Chuchu Fan is the recipient of the 2020 ACM Doctoral Dissertation Award for her dissertation, “Formal Methods for Safe Autonomy: Data-Driven Verification, Synthesis, and Applications.” Honorable Mentions go to Henry Corrigan-Gibbs of the Massachusetts Institute of Technology and Ralf Jung of the Max Planck Institute for Software Systems and MIT.
Fan’s dissertation makes foundational contributions to verification of embedded and cyber-physical systems, and demonstrates applicability of the developed verification technologies in industrial-scale systems. Her dissertation also advances the theory for sensitivity analysis and symbolic reachability; develops verification algorithms and software tools (DryVR, Realsyn); and demonstrates applications in industrial-scale autonomous systems.
Key contributions of her dissertation include the first data-driven algorithms for bounded verification of nonlinear hybrid systems using sensitivity analysis. A groundbreaking demonstration of this work on an industrial-scale problem showed that verification can scale. Her sensitivity analysis technique was patented, and a startup based at the University of Illinois at Urbana-Champaign has been formed to commercialize this approach.
Fan also developed the first verification algorithm for “black box” systems with incomplete models combining probably approximately correct (PAC) learning with simulation relations and fixed point analyses.
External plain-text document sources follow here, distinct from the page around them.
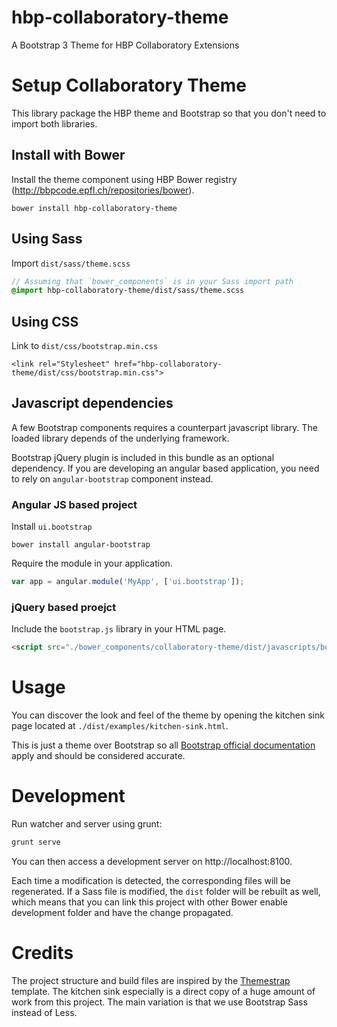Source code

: # hbp-collaboratory-theme

A Bootstrap 3 Theme for HBP Collaboratory Extensions

# Setup Collaboratory Theme

This library package the HBP theme and Bootstrap so that you don't need to
import both libraries.

## Install with Bower

Install the theme component using HBP Bower registry (http://bbpcode.epfl.ch/repositories/bower).

```
bower install hbp-collaboratory-theme
```

## Using Sass

Import `dist/sass/theme.scss`

```scss
// Assuming that `bower_components` is in your Sass import path
@import hbp-collaboratory-theme/dist/sass/theme.scss
```

## Using CSS

Link to `dist/css/bootstrap.min.css`

```
<link rel="Stylesheet" href="hbp-collaboratory-theme/dist/css/bootstrap.min.css">
```

## Javascript dependencies

A few Bootstrap components requires a counterpart javascript library. The loaded
library depends of the underlying framework.

Bootstrap jQuery plugin is included in this bundle as an optional dependency.
If you are developing an angular based application, you need to rely on
`angular-bootstrap` component instead.

### Angular JS based project

Install `ui.bootstrap`

```
bower install angular-bootstrap
```

Require the module in your application.

```js
var app = angular.module('MyApp', ['ui.bootstrap']);
```

### jQuery based proejct

Include the `bootstrap.js` library in your HTML page.

```html
<script src="./bower_components/collaboratory-theme/dist/javascripts/bootstrap.min.js">
```

# Usage

You can discover the look and feel of the theme by opening the kitchen sink page located at `./dist/examples/kitchen-sink.html`.

This is just a theme over Bootstrap so all  [Bootstrap official documentation](http://getbootstrap.com/) apply and should be considered accurate.



# Development

Run watcher and server using grunt:

```bash
grunt serve
```

You can then access a development server on http://localhost:8100.

Each time a modification is detected, the corresponding files will be
regenerated. If a Sass file is modified, the `dist` folder will be rebuilt
as well, which means that you can link this project with other Bower enable
development folder and have the change propagated.

# Credits

The project structure and build files are inspired by the [Themestrap] template.
The kitchen sink especially is a direct copy of a huge amount of work from this
project.
The main variation is that we use Bootstrap Sass instead of Less.

[Themestrap]: http://code.divshot.com/themestrap/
DryVR, a tool that resulted from this work, has been applied to dozens of systems, including advanced driver assist systems, neural network-based controllers, distributed robotics, and medical devices.
Additionally, Fan’s algorithms for synthesizing controllers for nonlinear vehicle model systems have been demonstrated to be broadly applicable. The RealSyn approach presented in the dissertation outperforms existing tools and is paving the way for new real-time motion planning algorithms for autonomous vehicles.
Fan is the Wilson Assistant Professor of Aeronautics and Astronautics at the Massachusetts Institute of Technology, where she leads the Reliable Autonomous Systems Lab. Her group uses rigorous mathematics including formal methods, machine learning, and control theory for the design, analysis, and verification of safe autonomous systems. Fan received a BA in Automation from Tsinghua University. She earned her PhD in Electrical and Computer Engineering from the University of Illinois at Urbana-Champaign.